Description of the task> Precise copying is required. Return the data below in full.

Collected data
▬▬▬▬▬▬

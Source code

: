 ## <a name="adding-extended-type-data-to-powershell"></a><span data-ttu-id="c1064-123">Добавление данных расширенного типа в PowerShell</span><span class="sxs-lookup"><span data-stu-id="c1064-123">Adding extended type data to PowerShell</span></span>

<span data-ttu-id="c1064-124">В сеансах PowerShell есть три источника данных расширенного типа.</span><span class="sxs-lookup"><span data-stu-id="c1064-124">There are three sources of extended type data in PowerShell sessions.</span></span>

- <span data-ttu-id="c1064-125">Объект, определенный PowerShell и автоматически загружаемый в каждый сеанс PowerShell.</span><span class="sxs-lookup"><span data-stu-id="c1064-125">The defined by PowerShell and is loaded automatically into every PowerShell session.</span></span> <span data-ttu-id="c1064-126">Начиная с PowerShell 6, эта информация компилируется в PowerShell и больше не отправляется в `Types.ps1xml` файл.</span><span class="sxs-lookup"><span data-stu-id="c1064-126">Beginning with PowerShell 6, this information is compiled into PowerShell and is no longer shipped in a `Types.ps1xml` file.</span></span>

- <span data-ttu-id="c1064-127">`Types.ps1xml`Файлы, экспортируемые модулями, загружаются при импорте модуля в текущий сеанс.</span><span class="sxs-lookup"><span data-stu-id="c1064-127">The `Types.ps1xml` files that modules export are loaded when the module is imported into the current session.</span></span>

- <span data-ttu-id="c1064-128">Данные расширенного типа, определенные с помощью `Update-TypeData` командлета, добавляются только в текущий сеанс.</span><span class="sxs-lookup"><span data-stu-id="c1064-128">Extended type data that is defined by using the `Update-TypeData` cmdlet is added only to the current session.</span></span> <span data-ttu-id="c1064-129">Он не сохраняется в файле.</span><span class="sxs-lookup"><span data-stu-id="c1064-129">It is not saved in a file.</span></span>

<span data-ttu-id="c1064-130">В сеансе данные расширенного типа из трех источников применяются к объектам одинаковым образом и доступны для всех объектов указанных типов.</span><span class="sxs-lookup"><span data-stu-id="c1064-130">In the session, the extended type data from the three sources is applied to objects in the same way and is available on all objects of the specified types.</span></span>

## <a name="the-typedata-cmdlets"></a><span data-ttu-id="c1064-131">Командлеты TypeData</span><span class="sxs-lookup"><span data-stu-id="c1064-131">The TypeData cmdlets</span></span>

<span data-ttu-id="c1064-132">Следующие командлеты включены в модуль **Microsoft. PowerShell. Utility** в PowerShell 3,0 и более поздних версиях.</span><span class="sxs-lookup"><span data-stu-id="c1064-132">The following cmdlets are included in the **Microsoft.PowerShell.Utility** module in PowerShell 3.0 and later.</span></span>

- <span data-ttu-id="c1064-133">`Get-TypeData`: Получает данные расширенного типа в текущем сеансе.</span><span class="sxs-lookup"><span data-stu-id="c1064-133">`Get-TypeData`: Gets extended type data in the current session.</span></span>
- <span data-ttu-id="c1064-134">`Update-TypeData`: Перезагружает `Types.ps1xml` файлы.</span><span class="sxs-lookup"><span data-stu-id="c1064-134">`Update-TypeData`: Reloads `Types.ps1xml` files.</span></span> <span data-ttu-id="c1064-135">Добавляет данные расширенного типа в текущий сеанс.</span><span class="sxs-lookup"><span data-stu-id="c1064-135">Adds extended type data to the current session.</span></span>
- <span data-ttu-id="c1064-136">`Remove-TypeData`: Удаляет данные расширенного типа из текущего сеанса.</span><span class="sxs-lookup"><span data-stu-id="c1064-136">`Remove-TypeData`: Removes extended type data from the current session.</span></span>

▬▬▬▬▬▬

Result of the exercise>
Source code

: ## <a name="adding-extended-type-data-to-powershell"></a><span data-ttu-id="c1064-123">Добавление данных расширенного типа в PowerShell</span><span class="sxs-lookup"><span data-stu-id="c1064-123">Adding extended type data to PowerShell</span></span>

<span data-ttu-id="c1064-124">В сеансах PowerShell есть три источника данных расширенного типа.</span><span class="sxs-lookup"><span data-stu-id="c1064-124">There are three sources of extended type data in PowerShell sessions.</span></span>

- <span data-ttu-id="c1064-125">Объект, определенный PowerShell и автоматически загружаемый в каждый сеанс PowerShell.</span><span class="sxs-lookup"><span data-stu-id="c1064-125">The defined by PowerShell and is loaded automatically into every PowerShell session.</span></span> <span data-ttu-id="c1064-126">Начиная с PowerShell 6, эта информация компилируется в PowerShell и больше не отправляется в `Types.ps1xml` файл.</span><span class="sxs-lookup"><span data-stu-id="c1064-126">Beginning with PowerShell 6, this information is compiled into PowerShell and is no longer shipped in a `Types.ps1xml` file.</span></span>

- <span data-ttu-id="c1064-127">`Types.ps1xml`Файлы, экспортируемые модулями, загружаются при импорте модуля в текущий сеанс.</span><span class="sxs-lookup"><span data-stu-id="c1064-127">The `Types.ps1xml` files that modules export are loaded when the module is imported into the current session.</span></span>

- <span data-ttu-id="c1064-128">Данные расширенного типа, определенные с помощью `Update-TypeData` командлета, добавляются только в текущий сеанс.</span><span class="sxs-lookup"><span data-stu-id="c1064-128">Extended type data that is defined by using the `Update-TypeData` cmdlet is added only to the current session.</span></span> <span data-ttu-id="c1064-129">Он не сохраняется в файле.</span><span class="sxs-lookup"><span data-stu-id="c1064-129">It is not saved in a file.</span></span>

<span data-ttu-id="c1064-130">В сеансе данные расширенного типа из трех источников применяются к объектам одинаковым образом и доступны для всех объектов указанных типов.</span><span class="sxs-lookup"><span data-stu-id="c1064-130">In the session, the extended type data from the three sources is applied to objects in the same way and is available on all objects of the specified types.</span></span>

## <a name="the-typedata-cmdlets"></a><span data-ttu-id="c1064-131">Командлеты TypeData</span><span class="sxs-lookup"><span data-stu-id="c1064-131">The TypeData cmdlets</span></span>

<span data-ttu-id="c1064-132">Следующие командлеты включены в модуль **Microsoft. PowerShell. Utility** в PowerShell 3,0 и более поздних версиях.</span><span class="sxs-lookup"><span data-stu-id="c1064-132">The following cmdlets are included in the **Microsoft.PowerShell.Utility** module in PowerShell 3.0 and later.</span></span>

- <span data-ttu-id="c1064-133">`Get-TypeData`: Получает данные расширенного типа в текущем сеансе.</span><span class="sxs-lookup"><span data-stu-id="c1064-133">`Get-TypeData`: Gets extended type data in the current session.</span></span>
- <span data-ttu-id="c1064-134">`Update-TypeData`: Перезагружает `Types.ps1xml` файлы.</span><span class="sxs-lookup"><span data-stu-id="c1064-134">`Update-TypeData`: Reloads `Types.ps1xml` files.</span></span> <span data-ttu-id="c1064-135">Добавляет данные расширенного типа в текущий сеанс.</span><span class="sxs-lookup"><span data-stu-id="c1064-135">Adds extended type data to the current session.</span></span>
- <span data-ttu-id="c1064-136">`Remove-TypeData`: Удаляет данные расширенного типа из текущего сеанса.</span><span class="sxs-lookup"><span data-stu-id="c1064-136">`Remove-TypeData`: Removes extended type data from the current session.</span></span>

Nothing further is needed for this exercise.